Retyping the records exactly is the whole task.

**RECORDS FOR THE EXERCISE:**
--
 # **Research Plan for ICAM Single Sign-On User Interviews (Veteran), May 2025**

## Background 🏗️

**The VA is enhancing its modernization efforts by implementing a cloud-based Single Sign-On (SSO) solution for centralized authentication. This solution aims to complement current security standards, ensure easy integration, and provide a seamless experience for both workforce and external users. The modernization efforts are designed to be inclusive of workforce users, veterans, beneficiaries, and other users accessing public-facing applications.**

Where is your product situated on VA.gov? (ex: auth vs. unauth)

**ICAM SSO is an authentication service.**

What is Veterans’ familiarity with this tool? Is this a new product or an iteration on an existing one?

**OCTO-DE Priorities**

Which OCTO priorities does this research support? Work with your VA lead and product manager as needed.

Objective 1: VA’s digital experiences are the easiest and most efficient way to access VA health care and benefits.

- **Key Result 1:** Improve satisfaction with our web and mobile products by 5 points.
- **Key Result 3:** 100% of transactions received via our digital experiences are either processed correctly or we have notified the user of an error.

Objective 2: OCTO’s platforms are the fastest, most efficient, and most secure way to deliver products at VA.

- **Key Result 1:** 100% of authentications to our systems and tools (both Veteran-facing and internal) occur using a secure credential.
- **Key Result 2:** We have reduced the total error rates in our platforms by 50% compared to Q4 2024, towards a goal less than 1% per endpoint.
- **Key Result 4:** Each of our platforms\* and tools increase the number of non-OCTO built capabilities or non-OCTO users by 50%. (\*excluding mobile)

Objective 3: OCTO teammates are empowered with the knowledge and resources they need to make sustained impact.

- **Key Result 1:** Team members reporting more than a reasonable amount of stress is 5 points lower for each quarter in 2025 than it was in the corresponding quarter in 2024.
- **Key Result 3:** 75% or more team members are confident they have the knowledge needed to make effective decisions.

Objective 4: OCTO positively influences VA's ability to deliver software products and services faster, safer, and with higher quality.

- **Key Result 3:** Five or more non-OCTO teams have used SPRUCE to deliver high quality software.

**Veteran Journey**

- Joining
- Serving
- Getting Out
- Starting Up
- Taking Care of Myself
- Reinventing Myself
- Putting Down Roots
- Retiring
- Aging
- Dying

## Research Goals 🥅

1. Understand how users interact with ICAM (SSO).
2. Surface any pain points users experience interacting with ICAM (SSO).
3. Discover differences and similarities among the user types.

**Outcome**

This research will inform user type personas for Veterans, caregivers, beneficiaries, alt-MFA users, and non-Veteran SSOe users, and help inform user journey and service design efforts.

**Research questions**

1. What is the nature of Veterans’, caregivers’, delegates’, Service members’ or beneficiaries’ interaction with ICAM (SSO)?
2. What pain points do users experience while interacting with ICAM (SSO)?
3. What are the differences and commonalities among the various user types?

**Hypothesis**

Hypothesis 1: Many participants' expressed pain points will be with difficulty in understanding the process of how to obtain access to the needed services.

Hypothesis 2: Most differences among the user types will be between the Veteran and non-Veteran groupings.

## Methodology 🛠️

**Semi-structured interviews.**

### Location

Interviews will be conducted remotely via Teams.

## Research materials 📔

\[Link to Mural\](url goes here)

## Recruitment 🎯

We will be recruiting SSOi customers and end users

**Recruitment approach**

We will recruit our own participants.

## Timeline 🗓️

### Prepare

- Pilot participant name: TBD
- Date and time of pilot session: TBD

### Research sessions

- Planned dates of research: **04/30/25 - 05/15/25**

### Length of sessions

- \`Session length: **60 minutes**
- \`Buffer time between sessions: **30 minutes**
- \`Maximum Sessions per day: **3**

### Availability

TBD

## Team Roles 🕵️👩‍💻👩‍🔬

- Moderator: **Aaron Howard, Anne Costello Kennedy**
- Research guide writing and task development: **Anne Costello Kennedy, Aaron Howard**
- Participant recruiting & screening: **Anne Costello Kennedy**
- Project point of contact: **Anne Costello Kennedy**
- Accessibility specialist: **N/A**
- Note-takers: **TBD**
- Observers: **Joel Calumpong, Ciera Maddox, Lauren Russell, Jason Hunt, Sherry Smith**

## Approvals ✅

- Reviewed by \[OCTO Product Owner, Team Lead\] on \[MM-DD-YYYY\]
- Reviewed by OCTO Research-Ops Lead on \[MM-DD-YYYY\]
--
**RESPONSE TO THIS TASK:**
 # **Research Plan for ICAM Single Sign-On User Interviews (Veteran), May 2025**

## Background 🏗️

**The VA is enhancing its modernization efforts by implementing a cloud-based Single Sign-On (SSO) solution for centralized authentication. This solution aims to complement current security standards, ensure easy integration, and provide a seamless experience for both workforce and external users. The modernization efforts are designed to be inclusive of workforce users, veterans, beneficiaries, and other users accessing public-facing applications.**

Where is your product situated on VA.gov? (ex: auth vs. unauth)

**ICAM SSO is an authentication service.**

What is Veterans’ familiarity with this tool? Is this a new product or an iteration on an existing one?

**OCTO-DE Priorities**

Which OCTO priorities does this research support? Work with your VA lead and product manager as needed.

Objective 1: VA’s digital experiences are the easiest and most efficient way to access VA health care and benefits.

- **Key Result 1:** Improve satisfaction with our web and mobile products by 5 points.
- **Key Result 3:** 100% of transactions received via our digital experiences are either processed correctly or we have notified the user of an error.

Objective 2: OCTO’s platforms are the fastest, most efficient, and most secure way to deliver products at VA.

- **Key Result 1:** 100% of authentications to our systems and tools (both Veteran-facing and internal) occur using a secure credential.
- **Key Result 2:** We have reduced the total error rates in our platforms by 50% compared to Q4 2024, towards a goal less than 1% per endpoint.
- **Key Result 4:** Each of our platforms\* and tools increase the number of non-OCTO built capabilities or non-OCTO users by 50%. (\*excluding mobile)

Objective 3: OCTO teammates are empowered with the knowledge and resources they need to make sustained impact.

- **Key Result 1:** Team members reporting more than a reasonable amount of stress is 5 points lower for each quarter in 2025 than it was in the corresponding quarter in 2024.
- **Key Result 3:** 75% or more team members are confident they have the knowledge needed to make effective decisions.

Objective 4: OCTO positively influences VA's ability to deliver software products and services faster, safer, and with higher quality.

- **Key Result 3:** Five or more non-OCTO teams have used SPRUCE to deliver high quality software.

**Veteran Journey**

- Joining
- Serving
- Getting Out
- Starting Up
- Taking Care of Myself
- Reinventing Myself
- Putting Down Roots
- Retiring
- Aging
- Dying

## Research Goals 🥅

1. Understand how users interact with ICAM (SSO).
2. Surface any pain points users experience interacting with ICAM (SSO).
3. Discover differences and similarities among the user types.

**Outcome**

This research will inform user type personas for Veterans, caregivers, beneficiaries, alt-MFA users, and non-Veteran SSOe users, and help inform user journey and service design efforts.

**Research questions**

1. What is the nature of Veterans’, caregivers’, delegates’, Service members’ or beneficiaries’ interaction with ICAM (SSO)?
2. What pain points do users experience while interacting with ICAM (SSO)?
3. What are the differences and commonalities among the various user types?

**Hypothesis**

Hypothesis 1: Many participants' expressed pain points will be with difficulty in understanding the process of how to obtain access to the needed services.

Hypothesis 2: Most differences among the user types will be between the Veteran and non-Veteran groupings.

## Methodology 🛠️

**Semi-structured interviews.**

### Location

Interviews will be conducted remotely via Teams.

## Research materials 📔

\[Link to Mural\](url goes here)

## Recruitment 🎯

We will be recruiting SSOi customers and end users

**Recruitment approach**

We will recruit our own participants.

## Timeline 🗓️

### Prepare

- Pilot participant name: TBD
- Date and time of pilot session: TBD

### Research sessions

- Planned dates of research: **04/30/25 - 05/15/25**

### Length of sessions

- \`Session length: **60 minutes**
- \`Buffer time between sessions: **30 minutes**
- \`Maximum Sessions per day: **3**

### Availability

TBD

## Team Roles 🕵️👩‍💻👩‍🔬

- Moderator: **Aaron Howard, Anne Costello Kennedy**
- Research guide writing and task development: **Anne Costello Kennedy, Aaron Howard**
- Participant recruiting & screening: **Anne Costello Kennedy**
- Project point of contact: **Anne Costello Kennedy**
- Accessibility specialist: **N/A**
- Note-takers: **TBD**
- Observers: **Joel Calumpong, Ciera Maddox, Lauren Russell, Jason Hunt, Sherry Smith**

## Approvals ✅

- Reviewed by \[OCTO Product Owner, Team Lead\] on \[MM-DD-YYYY\]
- Reviewed by OCTO Research-Ops Lead on \[MM-DD-YYYY\]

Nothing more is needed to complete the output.